Tumor cell content (TCC) and ploidy of a sample were estimated using a method adapted from ACEseq (manuscript in preparation). For TCC estimation values in the range of 0.15–1.0 were tested whereas a ploidy range between 1 and 6.5 was allowed. For each possible combination of TCC and ploidy, absolute copy numbers as well as allele-specific copy numbers and the decrease in heterozygosity (DH)28 were estimated segment-wise. Allele-specific copy numbers were calculated as total copy number divided by two for balanced segments and as a function of coverage and B-allele read counts in case of imbalanced segments. The weighted mean distance of all segments to the next allowed integer copy number state was calculated for total and allele-specific copy numbers. Here, allowed means even total copy number states for balanced segments and any integer copy number state for imbalanced segments and allele-specific copy numbers. TCC/ploidy combinations requiring negative copy number states or a DH larger than 1 for any segment were excluded. Local minima in the weighted mean distance were considered as possible TCC/ploidy solution for the sample and were visually evaluated. Additionally, TCC was estimated from the mutant allele fraction distribution of somatic SNVs and CNV-based and SNV-based estimates were compared.

Due to low TCC, resulting in a weak signal for imbalance detection, some samples required manual adjustments. For the sample RCC-VTT-01 thrombus III (7), regions that were erroneously annotated as balanced by the automated detection were reclassified as imbalanced based on the coverage profile and comparison to the remaining samples from the same patient. B-allele read counts were recalculated for these segments and a rerun of ploidy and TCC estimation was performed. All samples from patients RCC-VTT-02 and RCC-VTT-03 showed a low TCC. Only one sample from RCC-VTT-02 (tumor (1)) had sufficient TCC for proper calling of allelic states. For all other RCC-VTT-02 samples the restrictions for balanced segments were loosened so they could be fitted to uneven copy numbers too to account for undetected imbalances. This lead to a better fit of the copy numbers though TCC was still estimated too high based on visual inspection of the BAF profiles and compared to the MAF estimates, most likely due to high subclonality or low signal due to the low TCC. RCC-VTT-02 tumor (1) was used as reference for the newly obtained calls to evaluate the allele-specific estimates as some of its CNAs were also expected to appear in the other samples with lower purity. The new ploidy fits were combined with TCCs that were based on the MAF estimates. Good results could be obtained with this approach with respect to small deviations from integer copy number states and overall comparison against RCC-VTT-02 tumor (1). For patient RCC-VTT-03, all samples showed low TCC (<30%, based on MAF estimates and visual inspection of BAF profiles), so no reliable estimates for balanced and imbalanced states could be achieved. As we were missing a reference for this case, no allele specific copy numbers could be obtained for this patient. Similar to RCC-VTT-02, TCC was based on the MAF distribution whereas the ploidies were estimated with the constraint that the lowest observed coverage had to correspond to one copy and the majority of the genome fitted to a diploid state.

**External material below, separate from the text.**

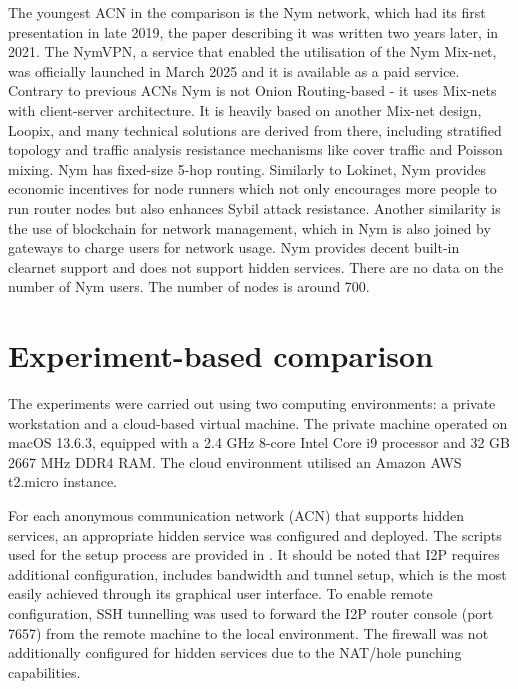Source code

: The youngest ACN in the comparison is the Nym network, which had its first presentation in late 2019, the paper describing it was written two years later, in 2021. The NymVPN, a service that enabled the utilisation of the Nym Mix-net, was officially launched in March 2025 and it is available as a paid service. Contrary to previous ACNs Nym is not Onion Routing-based - it uses Mix-nets with client-server architecture. It is heavily based on another Mix-net design, Loopix, and many technical solutions are derived from there, including stratified topology and traffic analysis resistance mechanisms like cover traffic and Poisson mixing. Nym has fixed-size 5-hop routing. Similarly to Lokinet, Nym provides economic incentives for node runners which not only encourages more people to run router nodes but also enhances Sybil attack resistance. Another similarity is the use of blockchain for network management, which in Nym is also joined by gateways to charge users for network usage. Nym provides decent built-in clearnet support and does not support hidden services. There are no data on the number of Nym users. The number of nodes is around 700.

\section{Experiment-based comparison}

The experiments were carried out using two computing environments: a private workstation and a cloud-based virtual machine. The private machine operated on macOS 13.6.3, equipped with a 2.4 GHz 8-core Intel Core i9 processor and 32 GB 2667 MHz DDR4 RAM. The cloud environment utilised an Amazon AWS t2.micro instance.

For each anonymous communication network (ACN) that supports hidden services, an appropriate hidden service was configured and deployed. The scripts used for the setup process are provided in . It should be noted that I2P requires additional configuration, includes bandwidth and tunnel setup, which is the most easily achieved through its graphical user interface. To enable remote configuration, SSH tunnelling was used to forward the I2P router console (port 7657) from the remote machine to the local environment. The firewall was not additionally configured for hidden services due to the NAT/hole punching capabilities.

HRD (Homologous Recombination Deficiency) and LST (Large Scale Transition) scores estimation

For stable HRD and LST scores estimation, copy number profiles were smoothed to reduce oversegmentation caused by technical noise. All neighboring segments that rounded to the same total and allele specific copy number and did not deviate by more than 0.3 from another were merged. In addition to smoothing of similar segments any segments smaller than 3 Mb were merged with their more similar neighbor as suggested by Popova et al.29.

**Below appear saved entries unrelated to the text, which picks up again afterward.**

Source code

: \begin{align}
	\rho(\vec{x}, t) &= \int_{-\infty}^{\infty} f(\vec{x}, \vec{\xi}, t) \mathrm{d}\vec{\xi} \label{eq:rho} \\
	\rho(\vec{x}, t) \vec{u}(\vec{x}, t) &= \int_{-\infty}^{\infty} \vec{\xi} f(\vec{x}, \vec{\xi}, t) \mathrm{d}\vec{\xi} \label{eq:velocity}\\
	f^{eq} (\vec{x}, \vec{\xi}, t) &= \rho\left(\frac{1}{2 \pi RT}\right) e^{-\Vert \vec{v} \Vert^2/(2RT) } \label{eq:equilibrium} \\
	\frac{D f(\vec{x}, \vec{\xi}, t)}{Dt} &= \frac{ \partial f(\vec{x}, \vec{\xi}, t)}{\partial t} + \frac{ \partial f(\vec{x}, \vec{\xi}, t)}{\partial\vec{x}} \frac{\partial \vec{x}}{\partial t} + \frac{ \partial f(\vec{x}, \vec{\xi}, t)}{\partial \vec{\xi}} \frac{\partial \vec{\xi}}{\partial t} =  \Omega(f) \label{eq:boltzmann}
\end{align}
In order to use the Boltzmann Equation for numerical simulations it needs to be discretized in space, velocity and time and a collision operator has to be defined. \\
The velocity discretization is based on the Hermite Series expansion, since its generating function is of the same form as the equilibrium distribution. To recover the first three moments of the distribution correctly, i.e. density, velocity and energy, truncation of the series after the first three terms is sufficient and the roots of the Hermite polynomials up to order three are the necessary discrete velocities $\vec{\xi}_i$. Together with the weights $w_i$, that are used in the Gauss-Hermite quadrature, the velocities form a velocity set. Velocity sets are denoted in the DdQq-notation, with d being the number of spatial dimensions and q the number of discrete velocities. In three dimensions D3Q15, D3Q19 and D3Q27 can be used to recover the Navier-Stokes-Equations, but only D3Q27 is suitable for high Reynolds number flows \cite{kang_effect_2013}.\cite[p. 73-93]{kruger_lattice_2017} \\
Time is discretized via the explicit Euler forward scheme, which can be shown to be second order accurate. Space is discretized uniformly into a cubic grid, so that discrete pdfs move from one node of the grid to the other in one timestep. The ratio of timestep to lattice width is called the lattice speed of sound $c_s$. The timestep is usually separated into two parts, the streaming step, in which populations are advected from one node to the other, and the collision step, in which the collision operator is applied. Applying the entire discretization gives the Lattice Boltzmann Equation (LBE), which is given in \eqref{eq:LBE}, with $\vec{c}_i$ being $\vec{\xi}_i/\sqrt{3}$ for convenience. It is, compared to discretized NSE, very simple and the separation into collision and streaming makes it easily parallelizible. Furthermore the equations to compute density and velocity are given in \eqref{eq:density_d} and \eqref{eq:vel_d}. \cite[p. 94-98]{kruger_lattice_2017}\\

Any switch between copy number states of segments that were larger than 10 Mb and did not correspond to full chromosome arms was counted as LST according to Popova et al.29. Additionally, segments that were larger than 15 Mb but less than a whole chromosome in length and corresponded to a loss of heterozygosity (LOH) were counted for the HRD estimation30.

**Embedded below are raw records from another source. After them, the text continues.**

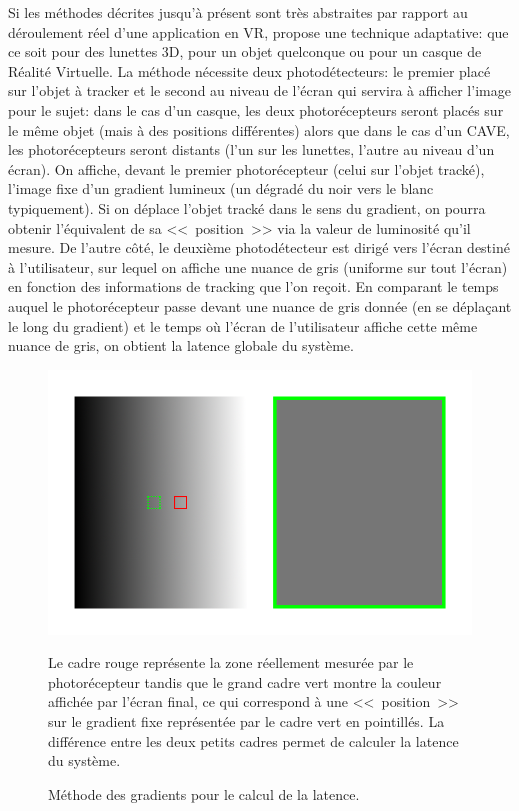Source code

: 	\par Si les méthodes décrites jusqu'à présent sont très abstraites par rapport au déroulement réel d'une application en VR, \citep{di_luca_new_2010} propose une technique adaptative: que ce soit pour des lunettes 3D, pour un objet quelconque ou pour un casque de Réalité Virtuelle. La méthode nécessite deux photodétecteurs: le premier placé sur l'objet à tracker et le second au niveau de l'écran qui servira à afficher l'image pour le sujet: dans le cas d'un casque, les deux photorécepteurs seront placés sur le même objet (mais à des positions différentes) alors que dans le cas d'un CAVE, les photorécepteurs seront distants (l'un sur les lunettes, l'autre au niveau d'un écran). On affiche, devant le premier photorécepteur (celui sur l'objet tracké), l'image fixe d'un gradient lumineux (un dégradé du noir vers le blanc typiquement). Si on déplace l'objet tracké dans le sens du gradient, on pourra obtenir l'équivalent de sa <<~position~>> via la valeur de luminosité qu'il mesure. De l'autre côté, le deuxième photodétecteur est dirigé vers l'écran destiné à l'utilisateur, sur lequel on affiche une nuance de gris (uniforme sur tout l'écran) en fonction des informations de tracking que l'on reçoit. En comparant le temps auquel le photorécepteur passe devant une nuance de gris donnée (en se déplaçant le long du gradient) et le temps où l'écran de l'utilisateur affiche cette même nuance de gris, on obtient la latence globale du système.
	
	\begin{figure}
		\centering
		\includegraphics[scale=.5]{Figures/DiLucaGradient}
		\caption{Méthode des gradients pour le calcul de la latence.}{Le cadre rouge représente la zone réellement mesurée par le photorécepteur tandis que le grand cadre vert montre la couleur affichée par l'écran final, ce qui correspond à une <<~position~>> sur le gradient fixe représentée par le cadre vert en pointillés. La différence entre les deux petits cadres permet de calculer la latence du système.}
		\label{fig:di_luca_gradient}
	\end{figure}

In case of RCC-VTT-03, only segments with a single copy were taken into account for HRD estimation due to the lack of allele-specific copy numbers.

Heterogeneity analysis

In order to reconstruct the clonal evolution of the tumor samples, the R package Canopy version 1.1.1 was used31. Canopy takes two sources of information as input: MAF values of SNVs and CNAs. In this project, functional somatic SNVs and smoothed copy number segments (as described above) were used. Segments, which were shared by all samples were removed, as they do not contribute to discrimination between samples. Additionally, according to the advice of the author of the software, small segments (<1 kbp) were neglected, as larger events tend to be more reliable than small ones, especially on exome sequencing data. For each patient, the optimal number of subclones K was identified by Canopy based on the Bayes Information Criterion (BIC), followed by a Markov chain Monte Carlo (MCMC) based approach to determine a tree topology with K leaves and a mutation setting in this tree, which explains the observed mutation pattern with highest likelihood. MCMC sampling steps were performed over 50,000 iterations in 30 individual chains (to avoid local optima) in a parallelized manner. Mutations defining individual subclones are available upon request.

Immunohistochemistry

Formalin-fixed, paraffin-embedded tissue specimens were provided by the tissue bank of the National Center for Tumor Diseases (NCT, Heidelberg, Germany) in accordance with the regulations of the tissue bank and the approval of the ethics committee of the University of Heidelberg School of Medicine. Paraffin sections were deparaffinized in xylene and rehydrated in a graded ethanol series. Antigen retrieval was performed with a steam cooker using retrieval buffer (Target Retrieval Solution, Dako). Primary antibodies used were directed against Ki-67 (clone MIB-1, Dako, 1:100), phospho-S6 ribosomal protein S235/236 (Cell Signaling; 1:100) or γH2AX (clone JBW301, Millipore, 1:100) and were incubated overnight at 4 °C. Immunodetection was performed using the Histostain-Plus Detection Kit (3rd Generation, Invitrogen) according to manufacturer’s recommendations. Nuclear counterstaining was provided by hematoxylin (Thermo Scientific). Tissue specimens were analyzed by two independent observers (L.V.C., M.He.). For statistical analysis, the Mann Whitney U test, Wilcoxon rank-sum test or Student’s t test for independent samples were used wherever applicable. Differences with a p value of ≤0.05 were considered significant.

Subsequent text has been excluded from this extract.